The second series comprised photographs of fighting ballerinas, reflecting a pursuit of perfection in dance that Gaskell said she finds disturbing but intriguing.

“What I find fascinating here is the femininity of a dancer,” she said. “In ballet, there’s such a thing as ‘perfect.’ You don’t have that in any other art form.”

She added that this work is still developing, noting that she only took the photographs last week.

Gaskell said she took her first foray into the representation of dancing with the movie “SOSW Ballet,” which she played for the audience. She made the film by staging a ballet with special needs children between the ages of eight and eighteen at the Special School of Podgórki in Poland, which she visited last October at a friend’s suggestion. This school had particular resonance for her, Gaskell said, because she felt that it represented the blossoming of acceptance for those with special needs in Poland.

“I was excited about how the kids didn’t know what they couldn’t do,” she said. “And since I don’t speak Polish and they don’t speak English, dance [seemed to be] the most organic way to make something with them.”

Gaskell said that film and still photography serve different purposes in her work as an artist. While photography allows the viewer a glimpse of a scene, inviting him or her to build around it in their heads, Gaskell said video helps her when she has a broader message that cannot be communicated via still work.

The artist said that while she varies her media, she consistently shows an interest in depicting children as symbols in her art.

“Kids bring a lot to the work in a way adults can’t, just because you can’t control them. There’s always the risk of an accident,” Gaskell said. “I love how they’re doing whatever the hell they want to do, and so it doesn’t look so staged.”

Because of this aversion to photographs that appear staged, Gaskell said she would hate to work with a professional actor.
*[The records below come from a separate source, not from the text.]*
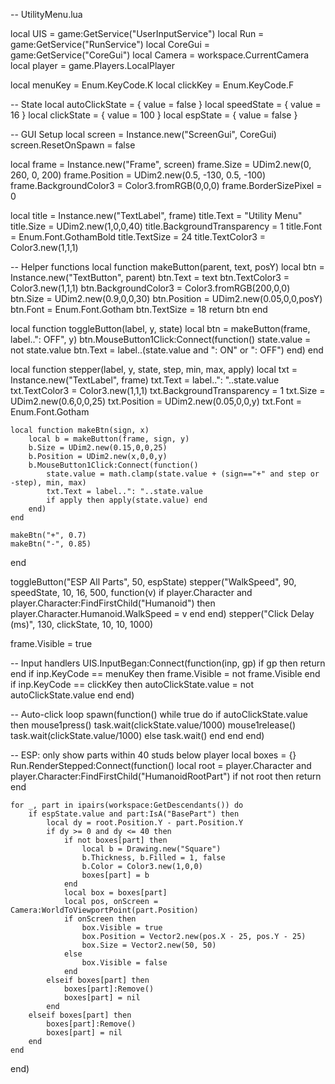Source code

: -- UtilityMenu.lua

local UIS = game:GetService("UserInputService")
local Run = game:GetService("RunService")
local CoreGui = game:GetService("CoreGui")
local Camera = workspace.CurrentCamera
local player = game.Players.LocalPlayer

local menuKey = Enum.KeyCode.K
local clickKey = Enum.KeyCode.F

-- State
local autoClickState = { value = false }
local speedState     = { value = 16 }
local clickState     = { value = 100 }
local espState       = { value = false }

-- GUI Setup
local screen = Instance.new("ScreenGui", CoreGui)
screen.ResetOnSpawn = false

local frame = Instance.new("Frame", screen)
frame.Size = UDim2.new(0, 260, 0, 200)
frame.Position = UDim2.new(0.5, -130, 0.5, -100)
frame.BackgroundColor3 = Color3.fromRGB(0,0,0)
frame.BorderSizePixel = 0

local title = Instance.new("TextLabel", frame)
title.Text = "Utility Menu"
title.Size = UDim2.new(1,0,0,40)
title.BackgroundTransparency = 1
title.Font = Enum.Font.GothamBold
title.TextSize = 24
title.TextColor3 = Color3.new(1,1,1)

-- Helper functions
local function makeButton(parent, text, posY)
    local btn = Instance.new("TextButton", parent)
    btn.Text = text
    btn.TextColor3 = Color3.new(1,1,1)
    btn.BackgroundColor3 = Color3.fromRGB(200,0,0)
    btn.Size = UDim2.new(0.9,0,0,30)
    btn.Position = UDim2.new(0.05,0,0,posY)
    btn.Font = Enum.Font.Gotham
    btn.TextSize = 18
    return btn
end

local function toggleButton(label, y, state)
    local btn = makeButton(frame, label..": OFF", y)
    btn.MouseButton1Click:Connect(function()
        state.value = not state.value
        btn.Text = label..(state.value and ": ON" or ": OFF")
    end)
end

local function stepper(label, y, state, step, min, max, apply)
    local txt = Instance.new("TextLabel", frame)
    txt.Text = label..": "..state.value
    txt.TextColor3 = Color3.new(1,1,1)
    txt.BackgroundTransparency = 1
    txt.Size = UDim2.new(0.6,0,0,25)
    txt.Position = UDim2.new(0.05,0,0,y)
    txt.Font = Enum.Font.Gotham

    local function makeBtn(sign, x)
        local b = makeButton(frame, sign, y)
        b.Size = UDim2.new(0.15,0,0,25)
        b.Position = UDim2.new(x,0,0,y)
        b.MouseButton1Click:Connect(function()
            state.value = math.clamp(state.value + (sign=="+" and step or -step), min, max)
            txt.Text = label..": "..state.value
            if apply then apply(state.value) end
        end)
    end

    makeBtn("+", 0.7)
    makeBtn("-", 0.85)
end

toggleButton("ESP All Parts", 50, espState)
stepper("WalkSpeed", 90, speedState, 10, 16, 500, function(v)
    if player.Character and player.Character:FindFirstChild("Humanoid") then
        player.Character.Humanoid.WalkSpeed = v
    end
end)
stepper("Click Delay (ms)", 130, clickState, 10, 10, 1000)

frame.Visible = true

-- Input handlers
UIS.InputBegan:Connect(function(inp, gp)
    if gp then return end
    if inp.KeyCode == menuKey then frame.Visible = not frame.Visible end
    if inp.KeyCode == clickKey then autoClickState.value = not autoClickState.value end
end)

-- Auto-click loop
spawn(function()
    while true do
        if autoClickState.value then
            mouse1press()
            task.wait(clickState.value/1000)
            mouse1release()
            task.wait(clickState.value/1000)
        else
            task.wait()
        end
    end
end)

-- ESP: only show parts within 40 studs below player
local boxes = {}
Run.RenderStepped:Connect(function()
    local root = player.Character and player.Character:FindFirstChild("HumanoidRootPart")
    if not root then return end

    for _, part in ipairs(workspace:GetDescendants()) do
        if espState.value and part:IsA("BasePart") then
            local dy = root.Position.Y - part.Position.Y
            if dy >= 0 and dy <= 40 then
                if not boxes[part] then
                    local b = Drawing.new("Square")
                    b.Thickness, b.Filled = 1, false
                    b.Color = Color3.new(1,0,0)
                    boxes[part] = b
                end
                local box = boxes[part]
                local pos, onScreen = Camera:WorldToViewportPoint(part.Position)
                if onScreen then
                    box.Visible = true
                    box.Position = Vector2.new(pos.X - 25, pos.Y - 25)
                    box.Size = Vector2.new(50, 50)
                else
                    box.Visible = false
                end
            elseif boxes[part] then
                boxes[part]:Remove()
                boxes[part] = nil
            end
        elseif boxes[part] then
            boxes[part]:Remove()
            boxes[part] = nil
        end
    end
end)
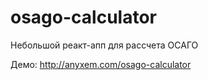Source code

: # osago-calculator

Небольшой реакт-апп для рассчета ОСАГО

Демо: http://anyxem.com/osago-calculator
While Gaskell did not reveal the specific details of her next project, she did say that it would involve working with a choreographer again, this time to perform Vaslav Nijinsky’s dances from “The Rite of Spring” in both a film and an actual performance.

Gaskell has shown her work at museums such as the Guggenheim and the Brooklyn Museum in New York and received the award for Best Documentary Short Film at the 2009 Los Angeles Film Festival.